Книги

Как мы ориентируемся. Пространство и время без карт и GPS

22
18
20
22
24
26
28
30

Представление о карте, направляющей нас, проникло столь глубоко и на Западе так лелеют эту метафору, что кажется, будто переступить через нее невозможно. Как мы узнаем дорогу без карты? Разве большинство из нас, даже детей, может сесть и нарисовать похожие на карту изображения знакомых мест, если мы уже не храним их в своей голове?

На всем протяжении истории ученые обращались к материальным артефактам как к метафорам для понимания того, как идет и развивается жизнь. Кеплер сравнивал Вселенную с часами. Декарт описывал рефлексы как механическую систему из разряда «тяни-толкай», типичную для технологии XVI в. Вклад Толмена заключался в том, что он сменил метафору – с телефонной станции на карту. Сегодня человеческий мозг принято уподоблять компьютеру, а гиппокамп – системе GPS. Могут ли эти метафоры передать всю сложность биологии, или мы обращаемся к ним, поскольку не способны вообразить, что происходят на самом деле? «Когнитивная карта – это метафора того, что делает мозг, – говорил мне нейробиолог Хьюго Спирс, – но проблема с картами в том, что они сами по себе сложны как идеи. Они уже своего рода метафоры»[183].

Философ Уильям Джеймс называл эту проблему заблуждением психолога. Джеймса беспокоило то, что ученые слишком часто ошибочно принимают итог осмысления и анализа нашего опыта за характеристику непосредственных впечатлений. Но при размышлении и анализе мы уже выходим за границы прямого восприятия, а для рассказа о нем уже начинаем поиск метафор, которые, возможно, не сумеют запечатлеть наш опыт. Зачастую на метафоры и модели, к которым мы прибегаем, влияют инструменты, придуманные людьми, а не присущие нам когнитивные процессы. Философия Джеймса получила название «радикального эмпиризма», и он считал, что люди способны воспринимать мир непосредственно и объективно.

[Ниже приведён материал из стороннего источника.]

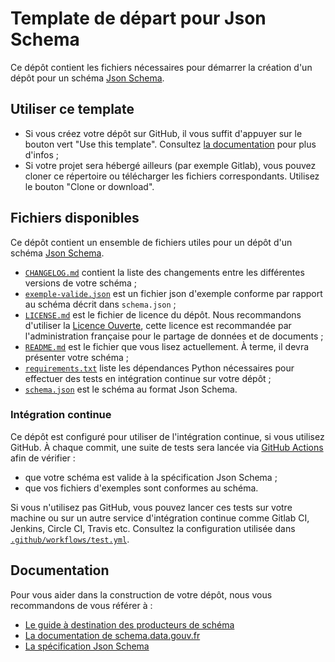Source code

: # Template de départ pour Json Schema

Ce dépôt contient les fichiers nécessaires pour démarrer la création d'un dépôt pour un schéma [Json Schema](https://json-schema.org/).

## Utiliser ce template

- Si vous créez votre dépôt sur GitHub, il vous suffit d'appuyer sur le bouton vert "Use this template". Consultez [la documentation](https://help.github.com/en/github/creating-cloning-and-archiving-repositories/creating-a-repository-from-a-template) pour plus d'infos ;
- Si votre projet sera hébergé ailleurs (par exemple Gitlab), vous pouvez cloner ce répertoire ou télécharger les fichiers correspondants. Utilisez le bouton "Clone or download".

## Fichiers disponibles

Ce dépôt contient un ensemble de fichiers utiles pour un dépôt d'un schéma [Json Schema](https://json-schema.org/).

- [`CHANGELOG.md`](CHANGELOG.md) contient la liste des changements entre les différentes versions de votre schéma ;
- [`exemple-valide.json`](exemple-valide.json) est un fichier json d'exemple conforme par rapport au schéma décrit dans `schema.json`  ;
- [`LICENSE.md`](LICENSE.md) est le fichier de licence du dépôt. Nous recommandons d'utiliser la [Licence Ouverte](https://www.etalab.gouv.fr/licence-ouverte-open-licence), cette licence est recommandée par l'administration française pour le partage de données et de documents ;
- [`README.md`](README.md) est le fichier que vous lisez actuellement. À terme, il devra présenter votre schéma ;
- [`requirements.txt`](requirements.txt) liste les dépendances Python nécessaires pour effectuer des tests en intégration continue sur votre dépôt ;
- [`schema.json`](schema.json) est le schéma au format Json Schema.

### Intégration continue

Ce dépôt est configuré pour utiliser de l'intégration continue, si vous utilisez GitHub. À chaque commit, une suite de tests sera lancée via [GitHub Actions](https://github.com/features/actions) afin de vérifier :

- que votre schéma est valide à la spécification Json Schema ;
- que vos fichiers d'exemples sont conformes au schéma.

Si vous n'utilisez pas GitHub, vous pouvez lancer ces tests sur votre machine ou sur un autre service d'intégration continue comme Gitlab CI, Jenkins, Circle CI, Travis etc. Consultez la configuration utilisée dans [`.github/workflows/test.yml`](.github/workflows/test.yml).


## Documentation

Pour vous aider dans la construction de votre dépôt, nous vous recommandons de vous référer à :

- [Le guide à destination des producteurs de schéma](https://guides.data.gouv.fr/guides-open-data/guide-qualite/maitriser-les-schemas-de-donnees)
- [La documentation de schema.data.gouv.fr](https://schema.data.gouv.fr)
- [La spécification Json Schema](https://json-schema.org/)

Если карта – это заблуждение психолога в попытках осмыслить процесс нахождения пути, то какова более точная метафора? Вспомните, как вы добираетесь домой с работы. Представляете весь маршрут, словно с высоты птичьего полета, и начинаете прокладывать курс? Скорее всего, нет. Вы знаете исходный пункт и последовательность принимаемых решений, и у вас сохранилась зрительная память о маршруте. Этот процесс, по всей вероятности, гораздо больше похож на вызов воспоминаний о мелодии, на что указал мне Гарри Хефт, профессор психологии из Университета Денисона в Огайо. «Когда я думаю о пути на работу, то как будто хочу начать напевать мелодию. Я не представляю всю песню до самого конца – я просто начинаю петь. Вспоминаю, с чего она начинается, – говорил Хефт. – Как и при пении, я могу в какой-то момент потеряться, тогда я останавливаюсь и пытаюсь поймать ускользнувшую нить – и что потом? Я вижу прямую аналогию между музыкой и навигацией, потому что они обе представляют собой временно структурированную информацию»[184]. Возможно, метафора, отражающая суть навигации, – это не следовать карте, а слушать музыкальную пьесу и предвидеть ее развитие.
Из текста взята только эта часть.